Can you elaborate on how you'd use update/delete?

It sounds like you might be able to do that using range partitioning instead, similar to the example in the blog post. Then just delete entire partitions when they are older than x days.

arp242 · on March 7, 2021

The table is essentially:

  | site_id | created_at | [..other columns trimmed..]
  | 1       | 2021-06-18 | [..]
  | 2       | 2021-06-18 | [..]
  | 1       | 2021-06-19 | [..]
  | 2       | 2021-06-19 | [..]
  | 3       | 2021-06-19 | [..]

Site 1 may choose to keep things for 30 days, site 2 for 50 days, and site 3 may choose to keep things infinitely.

The solution I use now is to just run a background job where day with "delete from hits where site_id = ? and created_at < now() - interval ?". It's pretty simple, but works.

There are probably some clever things I can do: partition by site ID and then date range, or something like that. But this has a bunch of downsides too:

- I like to keep things as simple as possible to make it easier for people to self-host this, which is a big reason I use PostgreSQL in the first place. If it was just some SaaS I was running then I wouldn't have a lot of problems turning up the complexity a bit if it gave me serious benefits, but when you distribute software you expect other people to be able to run then it's a bit more of a trade-off.

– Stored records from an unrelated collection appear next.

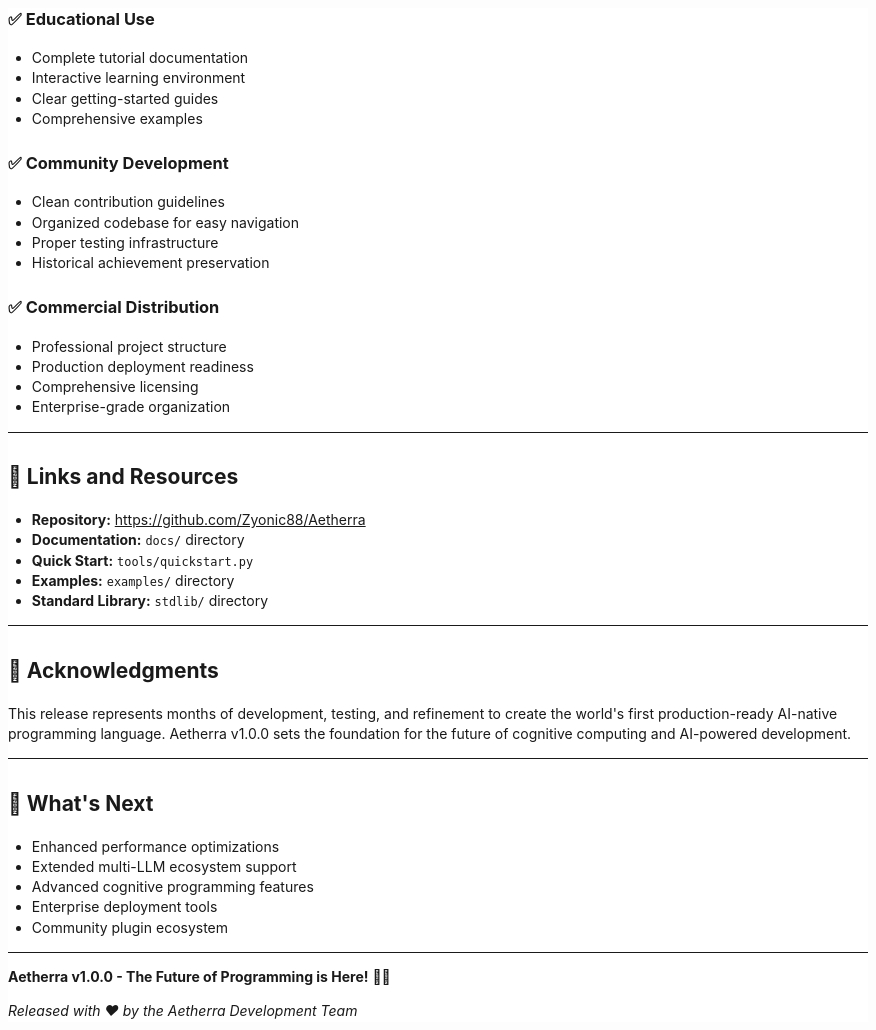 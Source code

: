 ### ✅ **Educational Use**
- Complete tutorial documentation
- Interactive learning environment
- Clear getting-started guides
- Comprehensive examples

### ✅ **Community Development**
- Clean contribution guidelines
- Organized codebase for easy navigation
- Proper testing infrastructure
- Historical achievement preservation

### ✅ **Commercial Distribution**
- Professional project structure
- Production deployment readiness
- Comprehensive licensing
- Enterprise-grade organization

---

## 🔗 **Links and Resources**

- **Repository:** https://github.com/Zyonic88/Aetherra
- **Documentation:** `docs/` directory
- **Quick Start:** `tools/quickstart.py`
- **Examples:** `examples/` directory
- **Standard Library:** `stdlib/` directory

---

## 🙏 **Acknowledgments**

This release represents months of development, testing, and refinement to create the world's first production-ready AI-native programming language. Aetherra v1.0.0 sets the foundation for the future of cognitive computing and AI-powered development.

---

## 🔮 **What's Next**

- Enhanced performance optimizations
- Extended multi-LLM ecosystem support
- Advanced cognitive programming features
- Enterprise deployment tools
- Community plugin ecosystem

---

**Aetherra v1.0.0 - The Future of Programming is Here!** 🧬✨

*Released with ❤️ by the Aetherra Development Team*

- The entire thing also runs on SQLite, and I'd like to minimize the number of special PostgreSQL/SQLite branches when possible.

Ideally, what I'd like is that people can optionally plug in something like Citus if they need it (and many don't! Even SQLite actually works fine for many) and have standard SQL "just work" without sweeping architectural changes. They can switch it on/off as they please. I don't mind adding a few "if using_citus then ..." exceptions here or there, but there's a limit, especially since many people just don't need it (but will still "stuck" with a much more complex table structure because of it).

This, for me anyway, is the appeal of things like Citus or TimescaleDB vs. more specialized solutions like Clickhouse or whatnot. I don't need to get the "fastest possible solution", and these solutions strike a good middle ground between complexity/ease of setup vs. speed.

There is also a second use case for UPDATE (the above is mostly for DELETE): right now I pre-compute some data and run most queries on that, rather than the main append-only table with events because this is rather faster in various cases. Because the data is aggregated by hour or day, it needs to update those rows when new events come in. The way I do that now is with a unique key and "insert [..] on conflict [..] do update [..]", but there's a bunch of other ways to do this (but this it probably the easiest).

In principle those tables should become obsolete with a column store, but when I tried cstore_fdw last year this wasn't really fast enough (although this version may be, I didn't try yet). Even if it would be fast enough, this still means I'd have to write all queries twice: once for the "normal" PostgreSQL/SQLite use case, and once for the Citus use case, which isn't especially appealing.

So, tl;dr, I want Citus to be an optional thing people can use, and maintain compatibility with mainstream PostgreSQL and SQLite (and, possibly, other engines in the future too).

Perhaps this is a rare use cases? I don't know. But this is my use case.